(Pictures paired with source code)
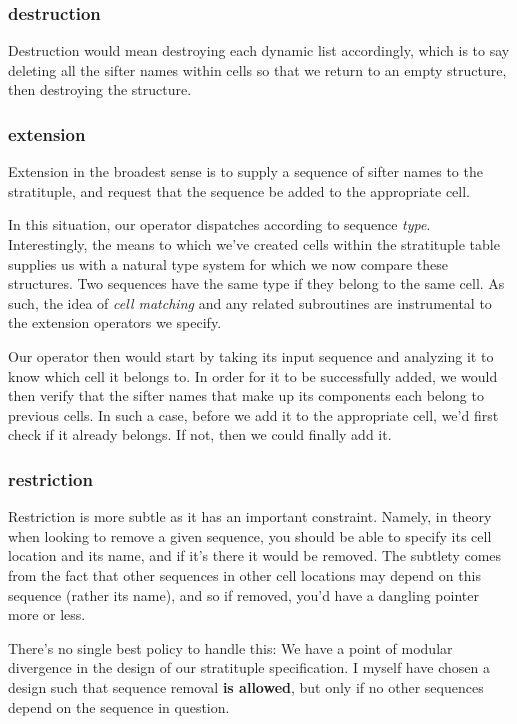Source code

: \documentclass[twoside]{article}
\begin{document}
\subsubsection*{destruction}

Destruction would mean destroying each dynamic list accordingly, which is to say deleting all the sifter names
within cells so that we return to an empty structure, then destroying the structure.

\subsubsection*{extension}

Extension in the broadest sense is to supply a sequence of sifter names to the stratituple, and request that the
sequence be added to the appropriate cell.

In this situation, our operator dispatches according to sequence \emph{type}. Interestingly, the means to which
we've created cells within the stratituple table supplies us with a natural type system for which we now compare
these structures. Two sequences have the same type if they belong to the same cell. As such, the idea
of \emph{cell matching} and any related subroutines are instrumental to the extension operators we specify.

Our operator then would start by taking its input sequence and analyzing it to know which cell it belongs to.
In order for it to be successfully added, we would then verify that the sifter names that make up
its components each belong to previous cells. In such a case, before we add it to the appropriate cell,
we'd first check if it already belongs. If not, then we could finally add it.

\subsubsection*{restriction}

Restriction is more subtle as it has an important constraint. Namely, in theory when looking to remove a given sequence,
you should be able to specify its cell location and its name, and if it's there it would be removed. The subtlety
comes from the fact that other sequences in other cell locations may depend on this sequence (rather its name),
and so if removed, you'd have a dangling pointer more or less.

There's no single best policy to handle this: We have a point of modular divergence in the design of our
stratituple specification. I myself have chosen a design such that sequence removal {\bf is allowed},
but only if no other sequences depend on the sequence in question.
\end{document}
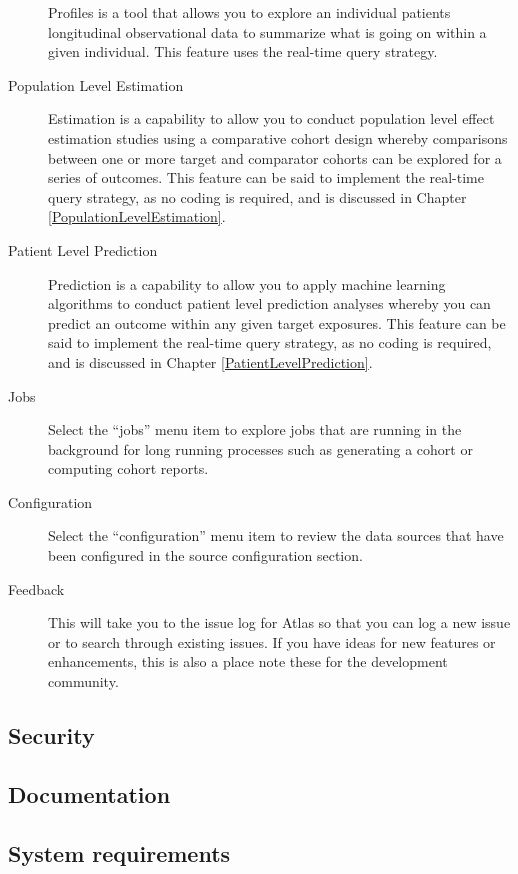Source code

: \documentclass[11pt]{book}
\theoremstyle{definition}
\theoremstyle{definition}
\theoremstyle{definition}
\theoremstyle{remark}
\begin{document}
\begin{description}
Profiles is a tool that allows you to explore an individual patients longitudinal observational data to summarize what is going on within a given individual. This feature uses the real-time query strategy.
\item[Population Level Estimation]
Estimation is a capability to allow you to conduct population level effect estimation studies using a comparative cohort design whereby comparisons between one or more target and comparator cohorts can be explored for a series of outcomes. This feature can be said to implement the real-time query strategy, as no coding is required, and is discussed in Chapter \ref{PopulationLevelEstimation}.
\item[Patient Level Prediction]
Prediction is a capability to allow you to apply machine learning algorithms to conduct patient level prediction analyses whereby you can predict an outcome within any given target exposures. This feature can be said to implement the real-time query strategy, as no coding is required, and is discussed in Chapter \ref{PatientLevelPrediction}.
\item[Jobs]
Select the ``jobs'' menu item to explore jobs that are running in the background for long running processes such as generating a cohort or computing cohort reports.
\item[Configuration]
Select the ``configuration'' menu item to review the data sources that have been configured in the source configuration section.
\item[Feedback]
This will take you to the issue log for Atlas so that you can log a new issue or to search through existing issues. If you have ideas for new features or enhancements, this is also a place note these for the development community.
\end{description}

\hypertarget{security}{%
\subsection{Security}\label{security}}

\hypertarget{documentation}{%
\subsection{Documentation}\label{documentation}}

\hypertarget{system-requirements}{%
\subsection{System requirements}\label{system-requirements}}
\end{document}

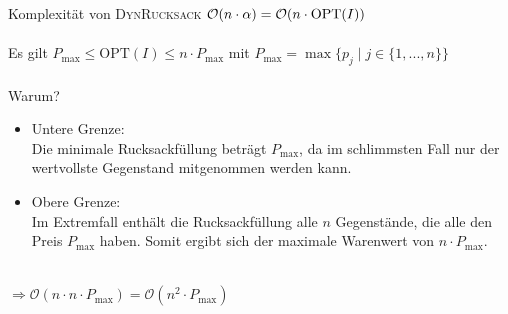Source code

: \begin{frame}{Komplexität von \textsc{DynRucksack}}
    $\mathcal{O}( n \cdot \alpha) = \mathcal{O}( n \cdot \operatorname{OPT}(I))$ \\~\\
    \pause    
    Es gilt $P_{\text{max}} \leq \text{OPT}(I) \leq n \cdot P_{\text{max}}$ 
    \quad mit $P_{\text{max}}=\max\{p_j \mid j \in \{1,...,n\}\}$ \\~\\
    \pause
    Warum?
    \begin{itemize}
        \item Untere Grenze: \\ Die minimale Rucksackfüllung beträgt $P_{\text{max}}$, da im schlimmsten Fall nur der wertvollste Gegenstand mitgenommen werden kann.
        \item Obere Grenze:  \\ Im Extremfall enthält die Rucksackfüllung alle $n$ Gegenstände, die alle den Preis $P_{\text{max}}$ haben. Somit ergibt sich der maximale Warenwert von $n \cdot P_{\text{max}}$.
    \end{itemize} ~\\
    
    $\Rightarrow \mathcal{O}( n \cdot n \cdot P_{\max}) = \mathcal{O}( n^2 \cdot P_{\max})$    
\end{frame}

__Task instructions__: Exactly as written, repeat the lines from the beginning of the entries up to and including the line with "its components each", but not the pictures.

__Answer to this exercise__:
Source code

: \documentclass[twoside]{article}
\begin{document}
\subsubsection*{destruction}

Destruction would mean destroying each dynamic list accordingly, which is to say deleting all the sifter names
within cells so that we return to an empty structure, then destroying the structure.

\subsubsection*{extension}

Extension in the broadest sense is to supply a sequence of sifter names to the stratituple, and request that the
sequence be added to the appropriate cell.

In this situation, our operator dispatches according to sequence \emph{type}. Interestingly, the means to which
we've created cells within the stratituple table supplies us with a natural type system for which we now compare
these structures. Two sequences have the same type if they belong to the same cell. As such, the idea
of \emph{cell matching} and any related subroutines are instrumental to the extension operators we specify.

Our operator then would start by taking its input sequence and analyzing it to know which cell it belongs to.
In order for it to be successfully added, we would then verify that the sifter names that make up
its components each belong to previous cells. In such a case, before we add it to the appropriate cell,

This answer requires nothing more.